TASK PROMPT: Check each line of the data, and copy those where "Poscia" appears.

[Collection entries]

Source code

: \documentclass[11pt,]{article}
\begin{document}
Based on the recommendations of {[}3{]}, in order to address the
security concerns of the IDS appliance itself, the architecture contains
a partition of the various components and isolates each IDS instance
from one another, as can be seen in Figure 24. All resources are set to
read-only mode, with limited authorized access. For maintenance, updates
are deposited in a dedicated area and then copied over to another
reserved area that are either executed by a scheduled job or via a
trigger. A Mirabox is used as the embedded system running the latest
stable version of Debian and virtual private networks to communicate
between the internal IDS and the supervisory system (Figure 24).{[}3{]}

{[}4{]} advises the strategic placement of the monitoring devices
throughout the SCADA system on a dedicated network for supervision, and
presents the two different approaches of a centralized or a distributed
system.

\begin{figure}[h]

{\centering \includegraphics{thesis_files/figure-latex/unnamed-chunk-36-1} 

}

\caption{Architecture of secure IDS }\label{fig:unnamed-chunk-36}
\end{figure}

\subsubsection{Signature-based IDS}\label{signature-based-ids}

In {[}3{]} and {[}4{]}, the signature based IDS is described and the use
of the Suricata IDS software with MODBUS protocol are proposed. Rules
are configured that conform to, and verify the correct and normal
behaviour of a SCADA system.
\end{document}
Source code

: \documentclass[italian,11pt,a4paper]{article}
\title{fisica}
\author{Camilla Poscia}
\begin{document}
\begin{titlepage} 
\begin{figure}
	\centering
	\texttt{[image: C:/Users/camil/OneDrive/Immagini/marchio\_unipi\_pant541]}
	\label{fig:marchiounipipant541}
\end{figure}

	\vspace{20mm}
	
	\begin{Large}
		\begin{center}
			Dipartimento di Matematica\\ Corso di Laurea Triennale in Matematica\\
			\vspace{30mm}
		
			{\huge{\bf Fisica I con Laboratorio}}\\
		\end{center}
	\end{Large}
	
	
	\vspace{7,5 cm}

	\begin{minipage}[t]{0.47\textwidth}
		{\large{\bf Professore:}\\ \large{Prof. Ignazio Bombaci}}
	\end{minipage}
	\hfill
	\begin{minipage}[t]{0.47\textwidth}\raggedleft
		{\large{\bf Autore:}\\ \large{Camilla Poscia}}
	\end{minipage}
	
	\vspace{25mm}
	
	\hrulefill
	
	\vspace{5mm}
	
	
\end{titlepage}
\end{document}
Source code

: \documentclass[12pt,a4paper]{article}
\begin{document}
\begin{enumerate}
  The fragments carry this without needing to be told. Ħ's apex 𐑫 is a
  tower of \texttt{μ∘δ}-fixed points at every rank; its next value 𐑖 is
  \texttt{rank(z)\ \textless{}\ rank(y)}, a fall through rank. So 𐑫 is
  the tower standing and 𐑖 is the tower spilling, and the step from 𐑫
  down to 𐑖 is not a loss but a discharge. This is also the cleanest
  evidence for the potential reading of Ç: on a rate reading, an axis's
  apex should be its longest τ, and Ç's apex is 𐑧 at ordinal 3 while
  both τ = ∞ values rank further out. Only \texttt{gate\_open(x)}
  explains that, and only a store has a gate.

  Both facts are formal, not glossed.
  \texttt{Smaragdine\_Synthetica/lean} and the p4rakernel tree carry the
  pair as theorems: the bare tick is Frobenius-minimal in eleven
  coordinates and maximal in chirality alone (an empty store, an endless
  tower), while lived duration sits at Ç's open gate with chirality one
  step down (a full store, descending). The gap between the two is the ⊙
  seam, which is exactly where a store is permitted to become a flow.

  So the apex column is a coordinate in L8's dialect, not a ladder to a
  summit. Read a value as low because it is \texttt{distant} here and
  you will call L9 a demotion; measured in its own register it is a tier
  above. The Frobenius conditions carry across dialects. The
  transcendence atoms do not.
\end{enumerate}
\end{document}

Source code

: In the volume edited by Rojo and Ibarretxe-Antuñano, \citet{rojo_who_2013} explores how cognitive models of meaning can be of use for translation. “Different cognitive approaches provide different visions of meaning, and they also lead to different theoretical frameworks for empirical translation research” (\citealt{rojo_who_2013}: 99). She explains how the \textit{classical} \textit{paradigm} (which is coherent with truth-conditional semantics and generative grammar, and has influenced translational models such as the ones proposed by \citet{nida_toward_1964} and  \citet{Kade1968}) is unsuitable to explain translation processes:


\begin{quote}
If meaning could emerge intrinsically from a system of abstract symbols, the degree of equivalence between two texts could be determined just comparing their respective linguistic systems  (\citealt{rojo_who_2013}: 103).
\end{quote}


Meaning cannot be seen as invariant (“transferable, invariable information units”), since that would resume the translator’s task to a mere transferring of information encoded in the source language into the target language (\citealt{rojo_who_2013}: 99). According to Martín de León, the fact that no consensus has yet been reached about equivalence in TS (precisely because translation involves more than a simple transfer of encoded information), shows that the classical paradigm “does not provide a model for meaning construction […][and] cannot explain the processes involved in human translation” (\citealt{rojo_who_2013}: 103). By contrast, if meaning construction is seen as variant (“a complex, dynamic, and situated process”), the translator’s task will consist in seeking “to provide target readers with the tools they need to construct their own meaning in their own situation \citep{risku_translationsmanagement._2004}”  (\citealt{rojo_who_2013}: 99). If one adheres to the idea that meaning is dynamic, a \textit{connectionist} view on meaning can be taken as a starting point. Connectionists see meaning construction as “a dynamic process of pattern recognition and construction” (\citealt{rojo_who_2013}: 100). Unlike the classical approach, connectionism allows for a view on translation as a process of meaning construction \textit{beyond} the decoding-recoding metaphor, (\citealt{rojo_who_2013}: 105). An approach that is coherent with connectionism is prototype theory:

RESULT OF THIS EXERCISE:
\author{Camilla Poscia}
		{\large{\bf Autore:}\\ \large{Camilla Poscia}}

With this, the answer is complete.